Im neuen Faktencheck widmet sich Meyer-Wellmann ausführlich nun auch der Fernwärme, die bei dem Volksentscheid von größter Bedeutung ist und in den letzten Monaten meist „übersehen“ worden ist. Die Vielzahl an Hinweisen, die der Abendblatt-Autor zusammenträgt, unterstreicht im Grunde die Position der Volksentscheids-Initiative in vollem Umfang. „Da es weder einen wirklich freien Markt noch eine Regulierung bei der Fernwärme gibt, sind die Gewinnmargen sehr hoch. Das zeigt sich auch daran, dass der SPD-Senat für seinen Anteil an der Vattenfall-Fernwärme allein 325 Millionen der 543,5 Millionen Euro bezahlen musste, die er für den 25,1-Prozent-Anteil an allen Netzen auf den Tisch legte“, schreibt Meyer-Wellmann.

Ausführlich geht er auch darauf ein, dass die SPD-Mehrheit mit dem Minderheitsdeal mit Vattenfall auch den vollständigen Verzicht auf die Fernwärme betreibt, also künftig auf das Recht verzichtet, die Fernwärme übernehmen zu können. Vattenfall widerspricht in dieser Frage einer vertraglichen Regelung aus dem Jahr 1994 mit den HEW. Dieser Verzicht des SPD-Senat würde die Fernwärme samt Kraftwerke unwiederbringbar Vattenfall überlassen. Meyer-Wellmann: „Der Scholz-Senat jedoch verzichtete in seinem Vertrag mit Vattenfall faktisch darauf, diesen Streit auszufechten – und damit auf die Möglichkeit, das extrem lukrative Fernwärmenetz zurückzukaufen.“

Wichtig an dieser Stelle auch: Vor allem mit der Fernwärme lässt sich für den Klimaschutz eine Menge bewegen, denn hier kann direkt auf die Wärmeerzeugung in den Kraftwerken und auch den Verbrauch eingewirkt werden. Hinzu kommt, dass die Einspeisung von Wärme aus Erneuerbaren Energien derzeit aufgrund des Vattenfall-Monopols nicht möglich ist. Ein städtischer Eigentümer könnte hier besonders viel für die Energiewende und den Klimaschutz tun!

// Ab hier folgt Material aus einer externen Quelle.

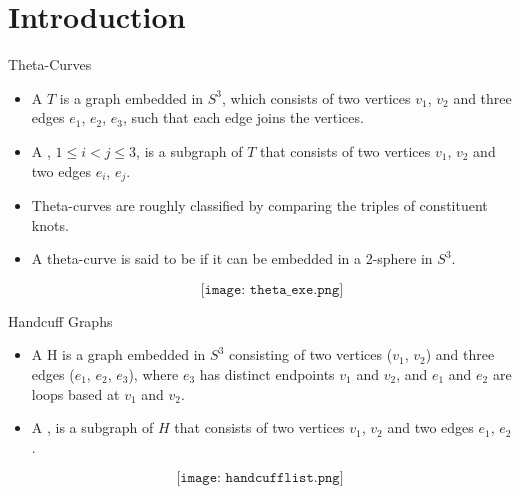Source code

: \section{Introduction}
\begin{frame}{Theta-Curves}
	\begin{itemize}
		\item A  $T$ is a graph embedded in $S^3$,
		which consists of two vertices $v_1$, $v_2$
		and three edges $e_1$, $e_2$, $e_3$,
		such that each edge joins the vertices.
		\item A , $1 \le i < j \le 3$, is a subgraph of $T$
		that consists of two vertices $v_1$, $v_2$ and two edges $e_i$, $e_j$.
		
		\item Theta-curves are roughly classified by comparing the triples of constituent knots.
		
		\item A theta-curve is said to be  if it can be embedded in a 2-sphere in $S^3$.

		$$\texttt{[image: theta\_exe.png]}$$
	\end{itemize}
\end{frame}

\begin{frame}{Handcuff Graphs}
	\begin{itemize}
		\item A  H is a graph embedded in $S^3$ consisting of two vertices ($v_1$, $v_2$) and three edges ($e_1$, $e_2$, $e_3$), where $e_3$ has distinct endpoints $v_1$ and $v_2$, and $e_1$ and $e_2$ are loops based at $v_1$ and $v_2$.
        \item A , is a subgraph of $H$
		that consists of two vertices $v_1$, $v_2$ and two edges $e_1$, $e_2$.

	\end{itemize}

	$$\texttt{[image: handcufflist.png]}$$
\end{frame}

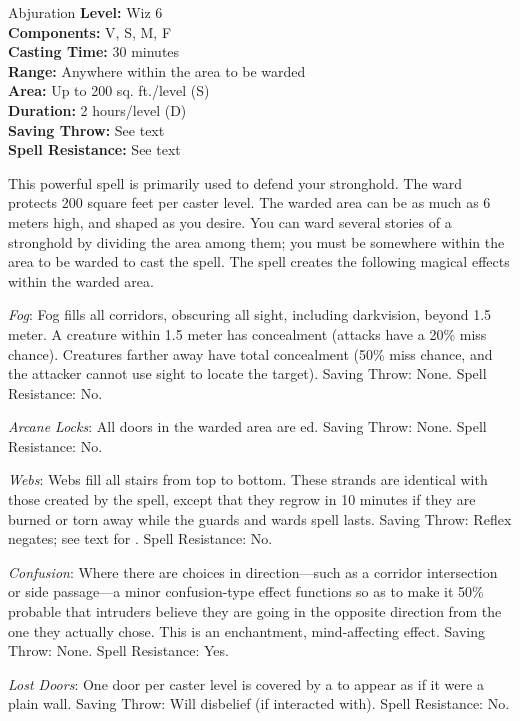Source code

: {Abjuration}
{
	\textbf{Level:}
	Wiz 6\\
	\textbf{Components:}
	V, S, M, F\\
	\textbf{Casting Time:}
	30 minutes\\
	\textbf{Range:}
	Anywhere within the area to be warded\\
	\textbf{Area:}
	Up to 200 sq. ft./level (S)\\
	\textbf{Duration:}
	2 hours/level (D)\\
	\textbf{Saving Throw:}
	See text\\
	\textbf{Spell Resistance:}
	See text\\
}
{
	This powerful spell is primarily used to defend your stronghold. The ward protects 200 square feet per caster level. The warded area can be as much as 6 meters high, and shaped as you desire. You can ward several stories of a stronghold by dividing the area among them; you must be somewhere within the area to be warded to cast the spell. The spell creates the following magical effects within the warded area.

	\textit{Fog}:
	Fog fills all corridors, obscuring all sight, including darkvision, beyond 1.5 meter. A creature within 1.5 meter has concealment (attacks have a 20\% miss chance). Creatures farther away have total concealment (50\% miss chance, and the attacker cannot use sight to locate the target). Saving Throw: None. Spell Resistance: No.

	\textit{Arcane Locks}:
	All doors in the warded area are ed. Saving Throw: None. Spell Resistance: No.

	\textit{Webs}:
	Webs fill all stairs from top to bottom. These strands are identical with those created by the  spell, except that they regrow in 10 minutes if they are burned or torn away while the guards and wards spell lasts. Saving Throw: Reflex negates; see text for . Spell Resistance: No.

	\textit{Confusion}:
	Where there are choices in direction---such as a corridor intersection or side passage---a minor confusion-type effect functions so as to make it 50\% probable that intruders believe they are going in the opposite direction from the one they actually chose. This is an enchantment, mind-affecting effect. Saving Throw: None. Spell Resistance: Yes.

	\textit{Lost Doors}:
	One door per caster level is covered by a  to appear as if it were a plain wall. Saving Throw: Will disbelief (if interacted with). Spell Resistance: No.

}
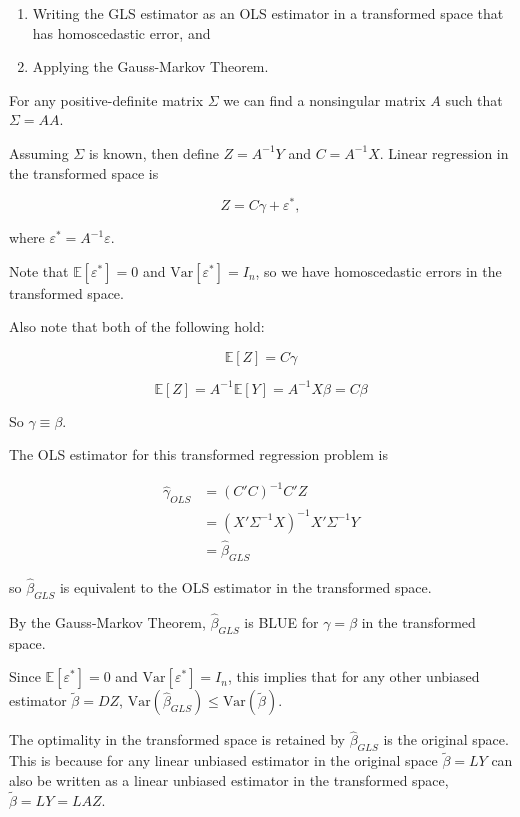\documentclass[
  letterpaper,
  DIV=11,
  numbers=noendperiod]{scrreport}
\providecommand{\tightlist}{%
  \setlength{\itemsep}{0pt}\setlength{\parskip}{0pt}}\usepackage{longtable,booktabs,array}
\begin{document}
\begin{enumerate}
\def\labelenumi{\arabic{enumi}.}
\tightlist
\item
  Writing the GLS estimator as an OLS estimator in a transformed space
  that has homoscedastic error, and
\item
  Applying the Gauss-Markov Theorem.
\end{enumerate}

For any positive-definite matrix \(\Sigma\) we can find a nonsingular
matrix \(A\) such that \(\Sigma = AA\).

Assuming \(\Sigma\) is known, then define \(Z = A^{-1} Y\) and
\(C = A^{-1} X\). Linear regression in the transformed space is

\[
Z = C \gamma + \varepsilon^*,
\]

where \(\varepsilon^* = A^{-1} \varepsilon\).

Note that \(\mathbb E[\varepsilon^*] = 0\) and
\(\text{Var}[\varepsilon^*] = I_n\), so we have homoscedastic errors in
the transformed space.

Also note that both of the following hold:

\[\mathbb E[Z] = C \gamma
\]

\[
\mathbb E[Z] = A^{-1} \mathbb E[Y] = A^{-1} X \beta = C \beta 
\]

So \(\gamma \equiv \beta\).

The OLS estimator for this transformed regression problem is

\[
\begin{aligned}
\hat \gamma_{OLS} & = (C'C)^{-1} C' Z \\ 
& = (X'\Sigma^{-1}X)^{-1} X' \Sigma^{-1} Y \\ 
& = \hat \beta_{GLS}
\end{aligned}
\]

so \(\hat \beta_{GLS}\) is equivalent to the OLS estimator in the
transformed space.

By the Gauss-Markov Theorem, \(\hat \beta_{GLS}\) is BLUE for
\(\gamma = \beta\) in the transformed space.

Since \(\mathbb E[\varepsilon^*] = 0\) and
\(\text{Var}[\varepsilon^*] = I_n\), this implies that for any other
unbiased estimator \(\tilde \beta = DZ\),
\(\text{Var}(\hat \beta_{GLS}) \leq \text{Var}(\tilde \beta)\).

The optimality in the transformed space is retained by
\(\hat \beta_{GLS}\) is the original space. This is because for any
linear unbiased estimator in the original space \(\tilde \beta = LY\)
can also be written as a linear unbiased estimator in the transformed
space, \(\tilde \beta = LY = LAZ\).
\end{document}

Gewinnträchtige Energienetze – Gewinne für Vattenfall und E.on

Über die Gewinne aus den Netzen schweigen der SPD-Senat und vor allem Vattenfall betont auffällig. In den letzten Jahren aber hat es regelmäßig allein im Vattenfall-Stromnetz Gewinne von über 40 Millionen Euro gegeben. Die Fernwärmeversorgung, zu der auch die Kraftwerke, deren Wärme- und Stromverkauf sowie die KundInnen zählen, soll in den letzten Jahren bis zu 60 Millionen Euro eingebracht haben. Und während die Geschäftsberichte der gemeinsamen Gesellschaft zwischen Vattenfall und der Stadt Hamburg für Strom und Fernwärme immer noch nicht veröffentlicht sind, hat E.on gerade den Geschäftsbericht für 2012 vorgelegt. Über 17 Millionen Euro Gewinn hat das gemeinsame Gas-Unternehmen insgesamt gemacht. Während E.on davon über 13 Millionen einsteckt, erhält die Stadt Hamburg aufgrund der von der SPD gemachten Verträge lediglich einen Anteil von 1,69 Millionen Euro!